The number of lines containing the word "bridgeVirtualRouter" is all you should give; count them in the records below.

□ □ □ □ □ □ □

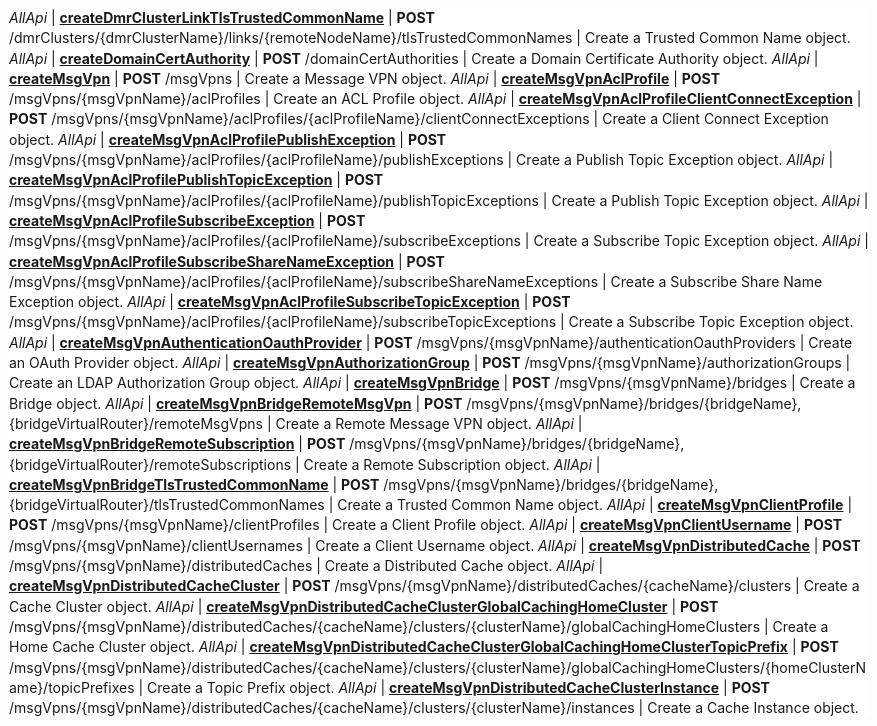 *AllApi* | [**createDmrClusterLinkTlsTrustedCommonName**](docs/AllApi.md#createDmrClusterLinkTlsTrustedCommonName) | **POST** /dmrClusters/{dmrClusterName}/links/{remoteNodeName}/tlsTrustedCommonNames | Create a Trusted Common Name object.
*AllApi* | [**createDomainCertAuthority**](docs/AllApi.md#createDomainCertAuthority) | **POST** /domainCertAuthorities | Create a Domain Certificate Authority object.
*AllApi* | [**createMsgVpn**](docs/AllApi.md#createMsgVpn) | **POST** /msgVpns | Create a Message VPN object.
*AllApi* | [**createMsgVpnAclProfile**](docs/AllApi.md#createMsgVpnAclProfile) | **POST** /msgVpns/{msgVpnName}/aclProfiles | Create an ACL Profile object.
*AllApi* | [**createMsgVpnAclProfileClientConnectException**](docs/AllApi.md#createMsgVpnAclProfileClientConnectException) | **POST** /msgVpns/{msgVpnName}/aclProfiles/{aclProfileName}/clientConnectExceptions | Create a Client Connect Exception object.
*AllApi* | [**createMsgVpnAclProfilePublishException**](docs/AllApi.md#createMsgVpnAclProfilePublishException) | **POST** /msgVpns/{msgVpnName}/aclProfiles/{aclProfileName}/publishExceptions | Create a Publish Topic Exception object.
*AllApi* | [**createMsgVpnAclProfilePublishTopicException**](docs/AllApi.md#createMsgVpnAclProfilePublishTopicException) | **POST** /msgVpns/{msgVpnName}/aclProfiles/{aclProfileName}/publishTopicExceptions | Create a Publish Topic Exception object.
*AllApi* | [**createMsgVpnAclProfileSubscribeException**](docs/AllApi.md#createMsgVpnAclProfileSubscribeException) | **POST** /msgVpns/{msgVpnName}/aclProfiles/{aclProfileName}/subscribeExceptions | Create a Subscribe Topic Exception object.
*AllApi* | [**createMsgVpnAclProfileSubscribeShareNameException**](docs/AllApi.md#createMsgVpnAclProfileSubscribeShareNameException) | **POST** /msgVpns/{msgVpnName}/aclProfiles/{aclProfileName}/subscribeShareNameExceptions | Create a Subscribe Share Name Exception object.
*AllApi* | [**createMsgVpnAclProfileSubscribeTopicException**](docs/AllApi.md#createMsgVpnAclProfileSubscribeTopicException) | **POST** /msgVpns/{msgVpnName}/aclProfiles/{aclProfileName}/subscribeTopicExceptions | Create a Subscribe Topic Exception object.
*AllApi* | [**createMsgVpnAuthenticationOauthProvider**](docs/AllApi.md#createMsgVpnAuthenticationOauthProvider) | **POST** /msgVpns/{msgVpnName}/authenticationOauthProviders | Create an OAuth Provider object.
*AllApi* | [**createMsgVpnAuthorizationGroup**](docs/AllApi.md#createMsgVpnAuthorizationGroup) | **POST** /msgVpns/{msgVpnName}/authorizationGroups | Create an LDAP Authorization Group object.
*AllApi* | [**createMsgVpnBridge**](docs/AllApi.md#createMsgVpnBridge) | **POST** /msgVpns/{msgVpnName}/bridges | Create a Bridge object.
*AllApi* | [**createMsgVpnBridgeRemoteMsgVpn**](docs/AllApi.md#createMsgVpnBridgeRemoteMsgVpn) | **POST** /msgVpns/{msgVpnName}/bridges/{bridgeName},{bridgeVirtualRouter}/remoteMsgVpns | Create a Remote Message VPN object.
*AllApi* | [**createMsgVpnBridgeRemoteSubscription**](docs/AllApi.md#createMsgVpnBridgeRemoteSubscription) | **POST** /msgVpns/{msgVpnName}/bridges/{bridgeName},{bridgeVirtualRouter}/remoteSubscriptions | Create a Remote Subscription object.
*AllApi* | [**createMsgVpnBridgeTlsTrustedCommonName**](docs/AllApi.md#createMsgVpnBridgeTlsTrustedCommonName) | **POST** /msgVpns/{msgVpnName}/bridges/{bridgeName},{bridgeVirtualRouter}/tlsTrustedCommonNames | Create a Trusted Common Name object.
*AllApi* | [**createMsgVpnClientProfile**](docs/AllApi.md#createMsgVpnClientProfile) | **POST** /msgVpns/{msgVpnName}/clientProfiles | Create a Client Profile object.
*AllApi* | [**createMsgVpnClientUsername**](docs/AllApi.md#createMsgVpnClientUsername) | **POST** /msgVpns/{msgVpnName}/clientUsernames | Create a Client Username object.
*AllApi* | [**createMsgVpnDistributedCache**](docs/AllApi.md#createMsgVpnDistributedCache) | **POST** /msgVpns/{msgVpnName}/distributedCaches | Create a Distributed Cache object.
*AllApi* | [**createMsgVpnDistributedCacheCluster**](docs/AllApi.md#createMsgVpnDistributedCacheCluster) | **POST** /msgVpns/{msgVpnName}/distributedCaches/{cacheName}/clusters | Create a Cache Cluster object.
*AllApi* | [**createMsgVpnDistributedCacheClusterGlobalCachingHomeCluster**](docs/AllApi.md#createMsgVpnDistributedCacheClusterGlobalCachingHomeCluster) | **POST** /msgVpns/{msgVpnName}/distributedCaches/{cacheName}/clusters/{clusterName}/globalCachingHomeClusters | Create a Home Cache Cluster object.
*AllApi* | [**createMsgVpnDistributedCacheClusterGlobalCachingHomeClusterTopicPrefix**](docs/AllApi.md#createMsgVpnDistributedCacheClusterGlobalCachingHomeClusterTopicPrefix) | **POST** /msgVpns/{msgVpnName}/distributedCaches/{cacheName}/clusters/{clusterName}/globalCachingHomeClusters/{homeClusterName}/topicPrefixes | Create a Topic Prefix object.
*AllApi* | [**createMsgVpnDistributedCacheClusterInstance**](docs/AllApi.md#createMsgVpnDistributedCacheClusterInstance) | **POST** /msgVpns/{msgVpnName}/distributedCaches/{cacheName}/clusters/{clusterName}/instances | Create a Cache Instance object.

□ □ □ □ □ □ □

**Solution to this problem:** 3